DATA EXTRACT:
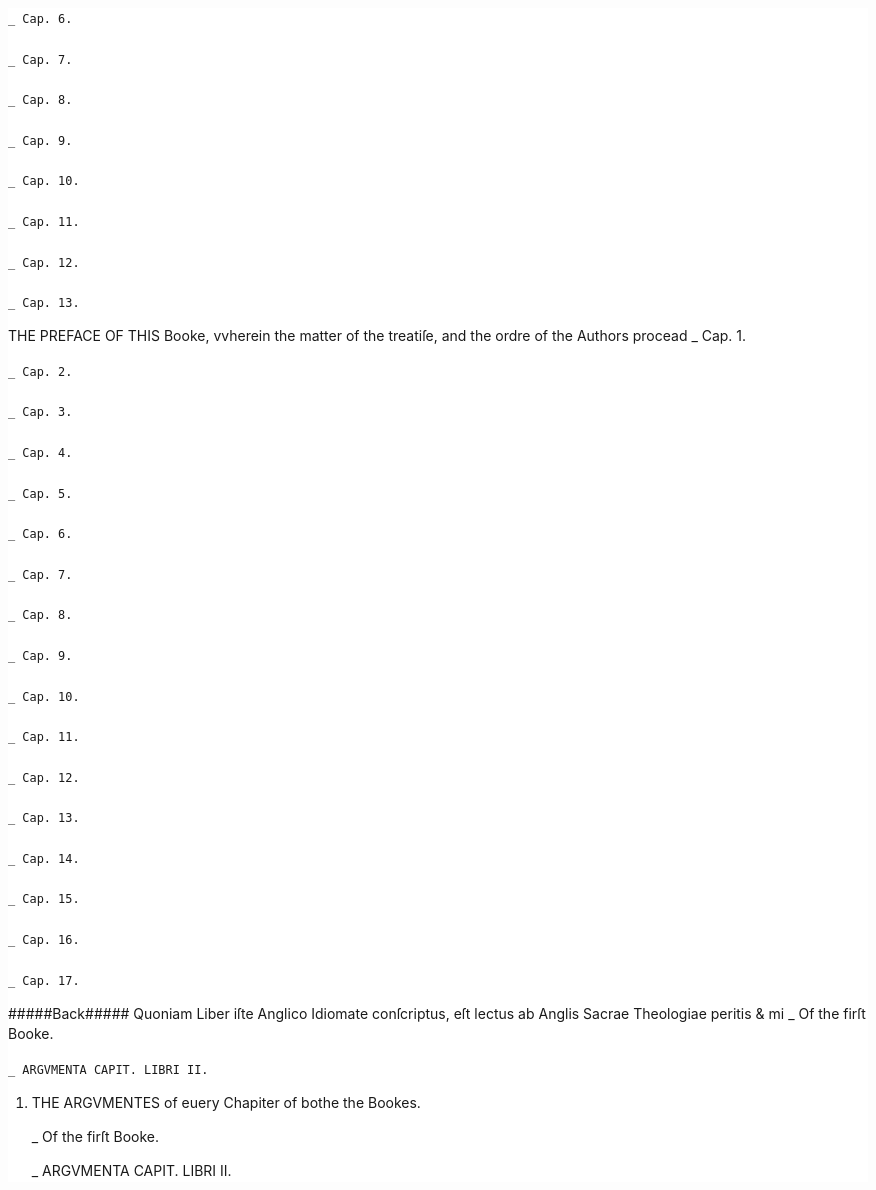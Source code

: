     _ Cap. 6.

    _ Cap. 7.

    _ Cap. 8.

    _ Cap. 9.

    _ Cap. 10.

    _ Cap. 11.

    _ Cap. 12.

    _ Cap. 13.
THE PREFACE OF THIS Booke, vvherein the matter of the treatiſe, and the ordre of the Authors procead
    _ Cap. 1.

    _ Cap. 2.

    _ Cap. 3.

    _ Cap. 4.

    _ Cap. 5.

    _ Cap. 6.

    _ Cap. 7.

    _ Cap. 8.

    _ Cap. 9.

    _ Cap. 10.

    _ Cap. 11.

    _ Cap. 12.

    _ Cap. 13.

    _ Cap. 14.

    _ Cap. 15.

    _ Cap. 16.

    _ Cap. 17.

#####Back#####
Quoniam Liber iſte Anglico Idiomate conſcriptus, eſt lectus ab Anglis Sacrae Theologiae peritis & mi
    _ Of the firſt Booke.

    _ ARGVMENTA CAPIT. LIBRI II.

1. THE ARGVMENTES of euery Chapiter of bothe the Bookes.

    _ Of the firſt Booke.

    _ ARGVMENTA CAPIT. LIBRI II.
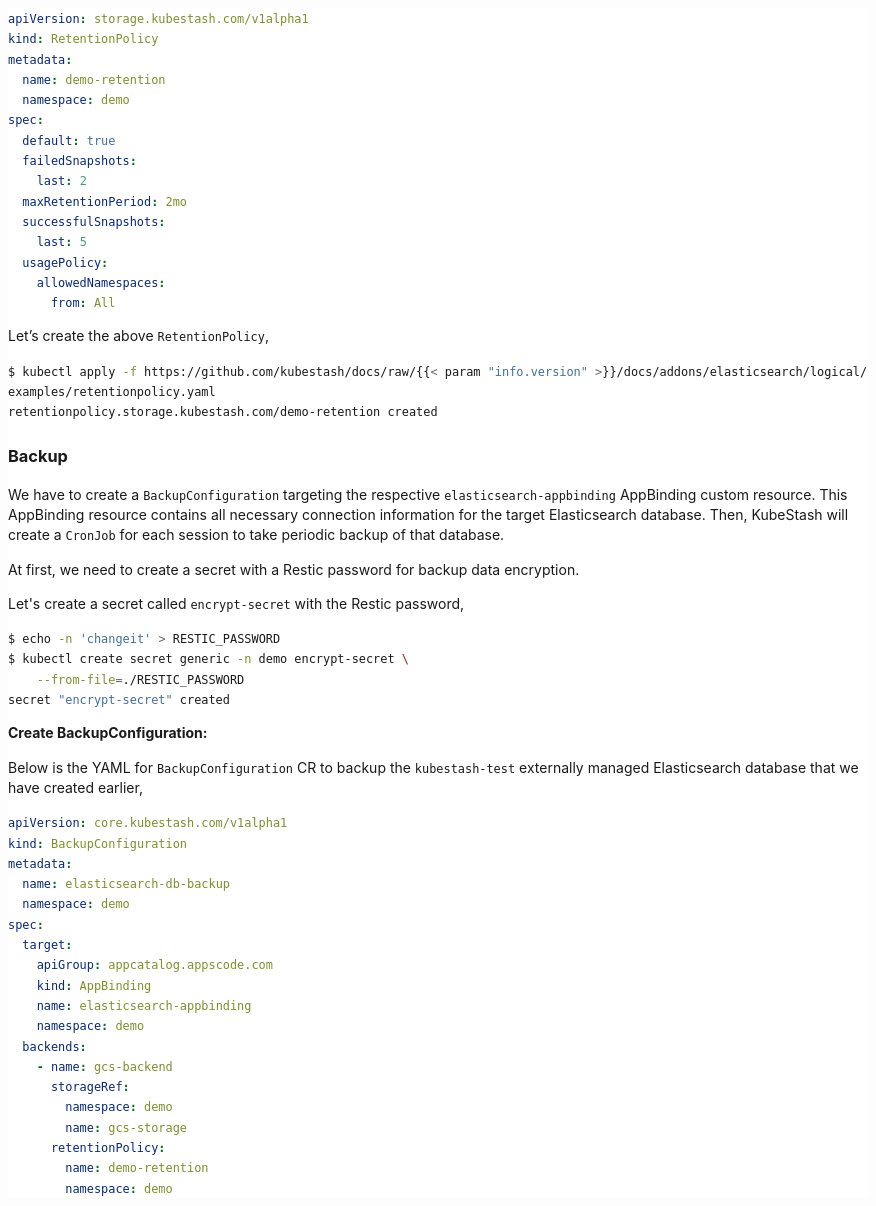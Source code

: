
 ```yaml
apiVersion: storage.kubestash.com/v1alpha1
kind: RetentionPolicy
metadata:
  name: demo-retention
  namespace: demo
spec:
  default: true
  failedSnapshots:
    last: 2
  maxRetentionPeriod: 2mo
  successfulSnapshots:
    last: 5
  usagePolicy:
    allowedNamespaces:
      from: All
```

Let’s create the above `RetentionPolicy`,

```bash
$ kubectl apply -f https://github.com/kubestash/docs/raw/{{< param "info.version" >}}/docs/addons/elasticsearch/logical/examples/retentionpolicy.yaml
retentionpolicy.storage.kubestash.com/demo-retention created
```

### Backup

We have to create a `BackupConfiguration` targeting the respective `elasticsearch-appbinding` AppBinding custom resource. This AppBinding resource contains all necessary connection information for the target Elasticsearch database. Then, KubeStash will create a `CronJob` for each session to take periodic backup of that database.

At first, we need to create a secret with a Restic password for backup data encryption.

Let's create a secret called `encrypt-secret` with the Restic password,

```bash
$ echo -n 'changeit' > RESTIC_PASSWORD
$ kubectl create secret generic -n demo encrypt-secret \
    --from-file=./RESTIC_PASSWORD
secret "encrypt-secret" created
```

**Create BackupConfiguration:**

Below is the YAML for `BackupConfiguration` CR to backup the `kubestash-test` externally managed Elasticsearch database that we have created earlier,

```yaml
apiVersion: core.kubestash.com/v1alpha1
kind: BackupConfiguration
metadata:
  name: elasticsearch-db-backup
  namespace: demo
spec:
  target:
    apiGroup: appcatalog.appscode.com
    kind: AppBinding
    name: elasticsearch-appbinding
    namespace: demo
  backends:
    - name: gcs-backend
      storageRef:
        namespace: demo
        name: gcs-storage
      retentionPolicy:
        name: demo-retention
        namespace: demo
```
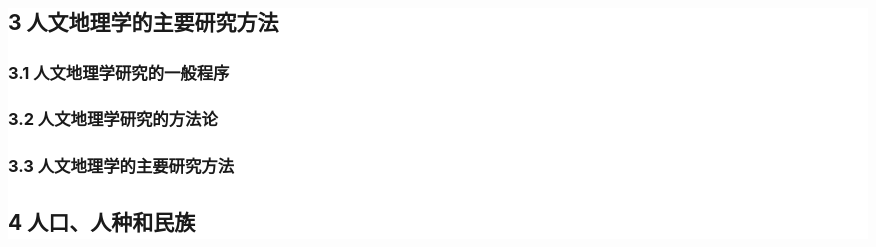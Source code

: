 












## 3 人文地理学的主要研究方法

### 3.1 人文地理学研究的一般程序

















### 3.2 人文地理学研究的方法论



















### 3.3 人文地理学的主要研究方法

























## 4 人口、人种和民族 
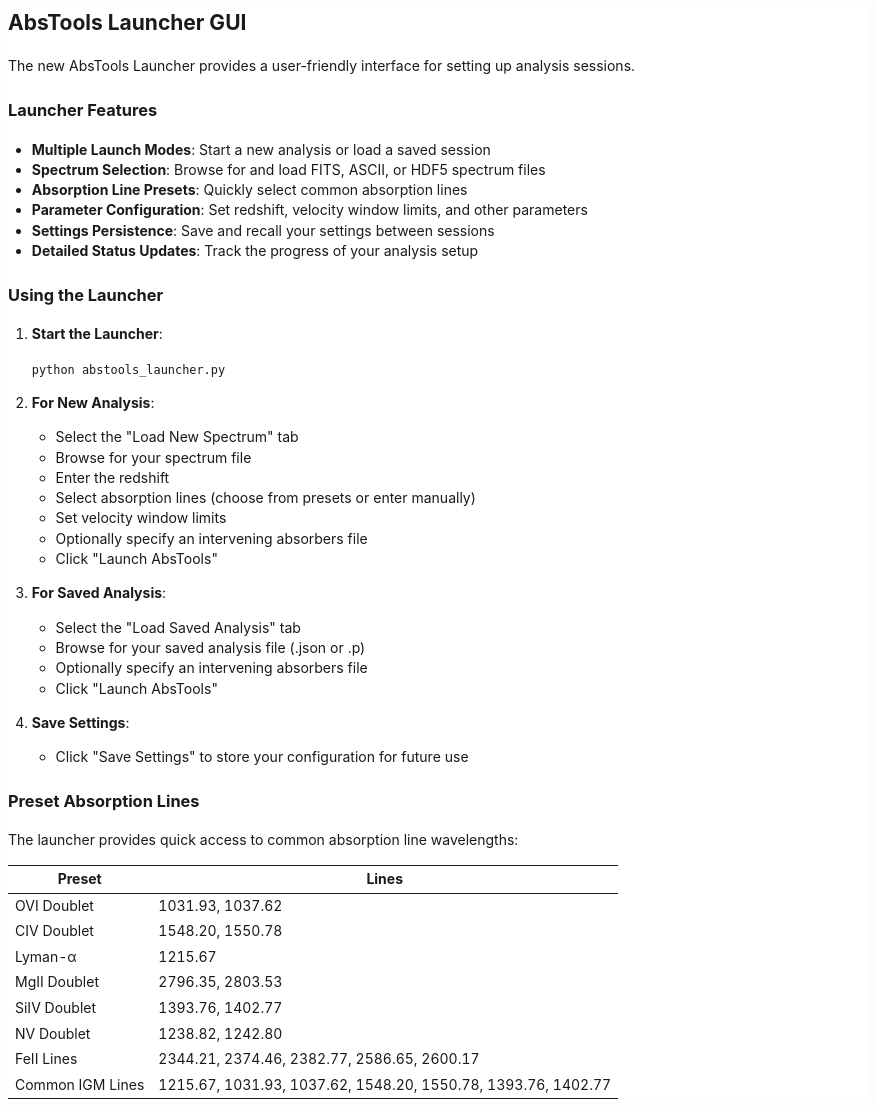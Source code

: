 ## AbsTools Launcher GUI

The new AbsTools Launcher provides a user-friendly interface for setting up analysis sessions.

### Launcher Features

- **Multiple Launch Modes**: Start a new analysis or load a saved session
- **Spectrum Selection**: Browse for and load FITS, ASCII, or HDF5 spectrum files
- **Absorption Line Presets**: Quickly select common absorption lines
- **Parameter Configuration**: Set redshift, velocity window limits, and other parameters
- **Settings Persistence**: Save and recall your settings between sessions
- **Detailed Status Updates**: Track the progress of your analysis setup

### Using the Launcher

1. **Start the Launcher**:
   ```bash
   python abstools_launcher.py
   ```

2. **For New Analysis**:
   - Select the "Load New Spectrum" tab
   - Browse for your spectrum file
   - Enter the redshift
   - Select absorption lines (choose from presets or enter manually)
   - Set velocity window limits
   - Optionally specify an intervening absorbers file
   - Click "Launch AbsTools"

3. **For Saved Analysis**:
   - Select the "Load Saved Analysis" tab
   - Browse for your saved analysis file (.json or .p)
   - Optionally specify an intervening absorbers file
   - Click "Launch AbsTools"

4. **Save Settings**:
   - Click "Save Settings" to store your configuration for future use

### Preset Absorption Lines

The launcher provides quick access to common absorption line wavelengths:

| Preset | Lines |
|--------|-------|
| OVI Doublet | 1031.93, 1037.62 |
| CIV Doublet | 1548.20, 1550.78 |
| Lyman-α | 1215.67 |
| MgII Doublet | 2796.35, 2803.53 |
| SiIV Doublet | 1393.76, 1402.77 |
| NV Doublet | 1238.82, 1242.80 |
| FeII Lines | 2344.21, 2374.46, 2382.77, 2586.65, 2600.17 |
| Common IGM Lines | 1215.67, 1031.93, 1037.62, 1548.20, 1550.78, 1393.76, 1402.77 |
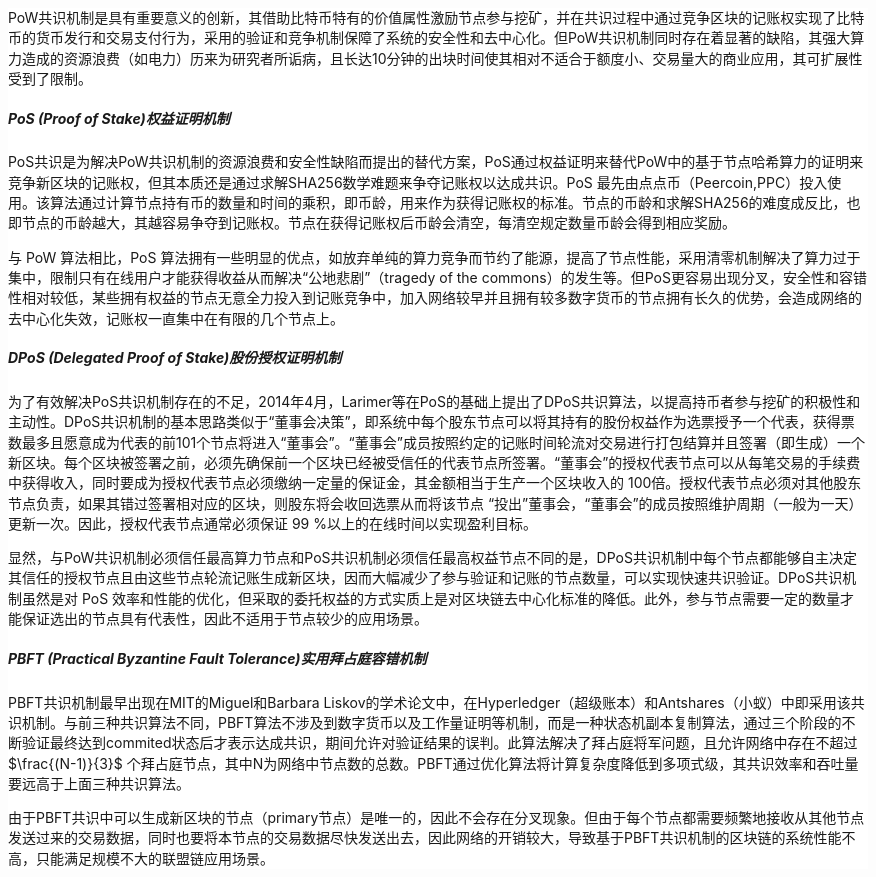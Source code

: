 PoW共识机制是具有重要意义的创新，其借助比特币特有的价值属性激励节点参与挖矿，并在共识过程中通过竞争区块的记账权实现了比特币的货币发行和交易支付行为，采用的验证和竞争机制保障了系统的安全性和去中心化。但PoW共识机制同时存在着显著的缺陷，其强大算力造成的资源浪费（如电力）历来为研究者所诟病，且长达10分钟的出块时间使其相对不适合于额度小、交易量大的商业应用，其可扩展性受到了限制。

##### PoS (Proof of Stake)权益证明机制

PoS共识是为解决PoW共识机制的资源浪费和安全性缺陷而提出的替代方案，PoS通过权益证明来替代PoW中的基于节点哈希算力的证明来竞争新区块的记账权，但其本质还是通过求解SHA256数学难题来争夺记账权以达成共识。PoS 最先由点点币（Peercoin,PPC）投入使用。该算法通过计算节点持有币的数量和时间的乘积，即币龄，用来作为获得记账权的标准。节点的币龄和求解SHA256的难度成反比，也即节点的币龄越大，其越容易争夺到记账权。节点在获得记账权后币龄会清空，每清空规定数量币龄会得到相应奖励。

与 PoW 算法相比，PoS 算法拥有一些明显的优点，如放弃单纯的算力竞争而节约了能源，提高了节点性能，采用清零机制解决了算力过于集中，限制只有在线用户才能获得收益从而解决“公地悲剧”（tragedy of the commons）的发生等。但PoS更容易出现分叉，安全性和容错性相对较低，某些拥有权益的节点无意全力投入到记账竞争中，加入网络较早并且拥有较多数字货币的节点拥有长久的优势，会造成网络的去中心化失效，记账权一直集中在有限的几个节点上。

##### DPoS (Delegated Proof of Stake)股份授权证明机制

为了有效解决PoS共识机制存在的不足，2014年4月，Larimer等在PoS的基础上提出了DPoS共识算法，以提高持币者参与挖矿的积极性和主动性。DPoS共识机制的基本思路类似于“董事会决策”，即系统中每个股东节点可以将其持有的股份权益作为选票授予一个代表，获得票数最多且愿意成为代表的前101个节点将进入“董事会”。“董事会”成员按照约定的记账时间轮流对交易进行打包结算并且签署（即生成）一个新区块。每个区块被签署之前，必须先确保前一个区块已经被受信任的代表节点所签署。“董事会”的授权代表节点可以从每笔交易的手续费中获得收入，同时要成为授权代表节点必须缴纳一定量的保证金，其金额相当于生产一个区块收入的 100倍。授权代表节点必须对其他股东节点负责，如果其错过签署相对应的区块，则股东将会收回选票从而将该节点 “投出”董事会，“董事会”的成员按照维护周期（一般为一天）更新一次。因此，授权代表节点通常必须保证 99 %以上的在线时间以实现盈利目标。

显然，与PoW共识机制必须信任最高算力节点和PoS共识机制必须信任最高权益节点不同的是，DPoS共识机制中每个节点都能够自主决定其信任的授权节点且由这些节点轮流记账生成新区块，因而大幅减少了参与验证和记账的节点数量，可以实现快速共识验证。DPoS共识机制虽然是对 PoS 效率和性能的优化，但采取的委托权益的方式实质上是对区块链去中心化标准的降低。此外，参与节点需要一定的数量才能保证选出的节点具有代表性，因此不适用于节点较少的应用场景。

##### PBFT (Practical Byzantine Fault Tolerance)实用拜占庭容错机制

PBFT共识机制最早出现在MIT的Miguel和Barbara Liskov的学术论文中，在Hyperledger（超级账本）和Antshares（小蚁）中即采用该共识机制。与前三种共识算法不同，PBFT算法不涉及到数字货币以及工作量证明等机制，而是一种状态机副本复制算法，通过三个阶段的不断验证最终达到commited状态后才表示达成共识，期间允许对验证结果的误判。此算法解决了拜占庭将军问题，且允许网络中存在不超过 $\frac{(N-1)}{3}$ 个拜占庭节点，其中N为网络中节点数的总数。PBFT通过优化算法将计算复杂度降低到多项式级，其共识效率和吞吐量要远高于上面三种共识算法。

由于PBFT共识中可以生成新区块的节点（primary节点）是唯一的，因此不会存在分叉现象。但由于每个节点都需要频繁地接收从其他节点发送过来的交易数据，同时也要将本节点的交易数据尽快发送出去，因此网络的开销较大，导致基于PBFT共识机制的区块链的系统性能不高，只能满足规模不大的联盟链应用场景。
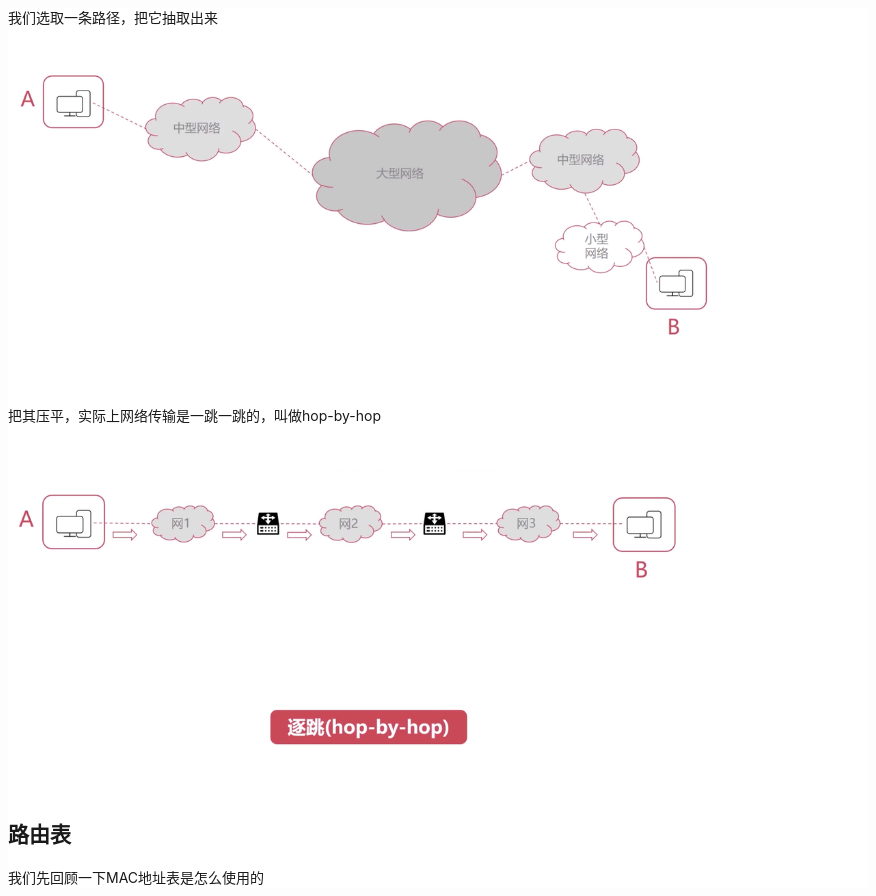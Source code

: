 我们选取一条路径，把它抽取出来

<img src="https://github.com/wxning1107/computer-newtwork/blob/master/images/image-20201206153418051.png" width = "700" height = "350" alt="" align=center />



把其压平，实际上网络传输是一跳一跳的，叫做hop-by-hop

<img src="https://github.com/wxning1107/computer-newtwork/blob/master/images/image-20201206153521219.png" width = "700" height = "350" alt="" align=center />



## 路由表

我们先回顾一下MAC地址表是怎么使用的
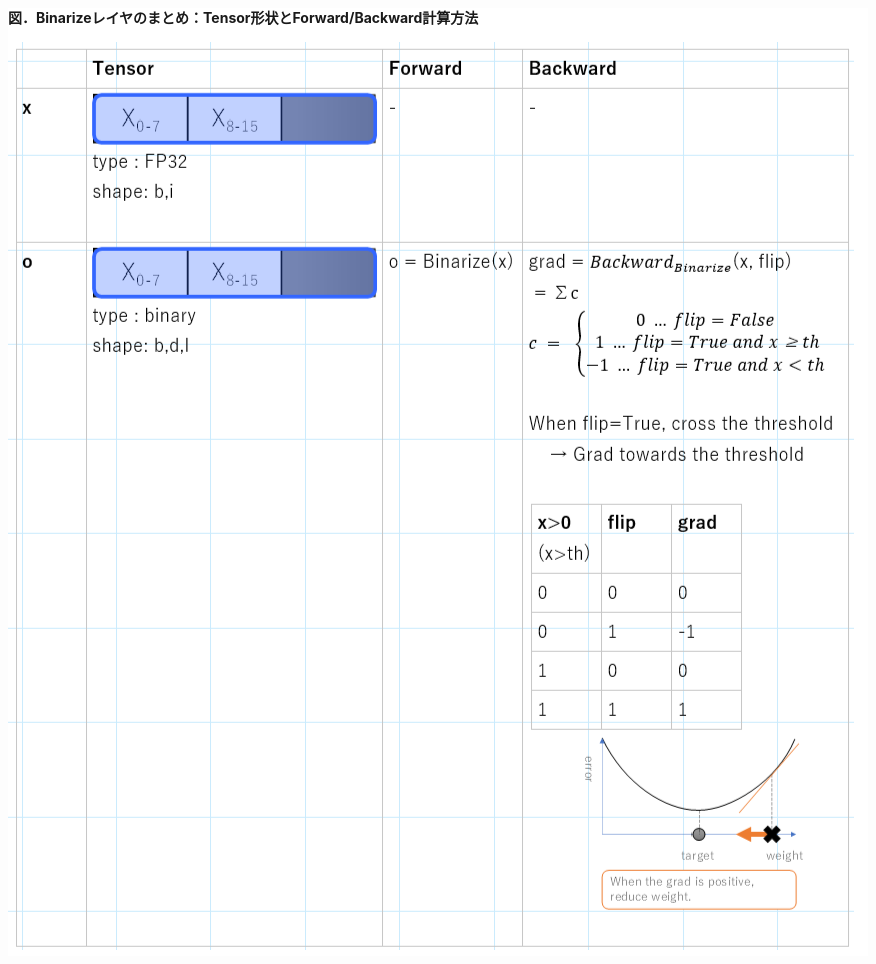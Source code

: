 

**図．Binarizeレイヤのまとめ：Tensor形状とForward/Backward計算方法**

![image-20230513235716781](01ja_report_flip-backprop_ja.assets/image-20230513235716781.png)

WHAT TO PRODUCE:
State the number of lines in the material holding the word "from". Add nothing else.

SOLUTION TO THE PROBLEM:
3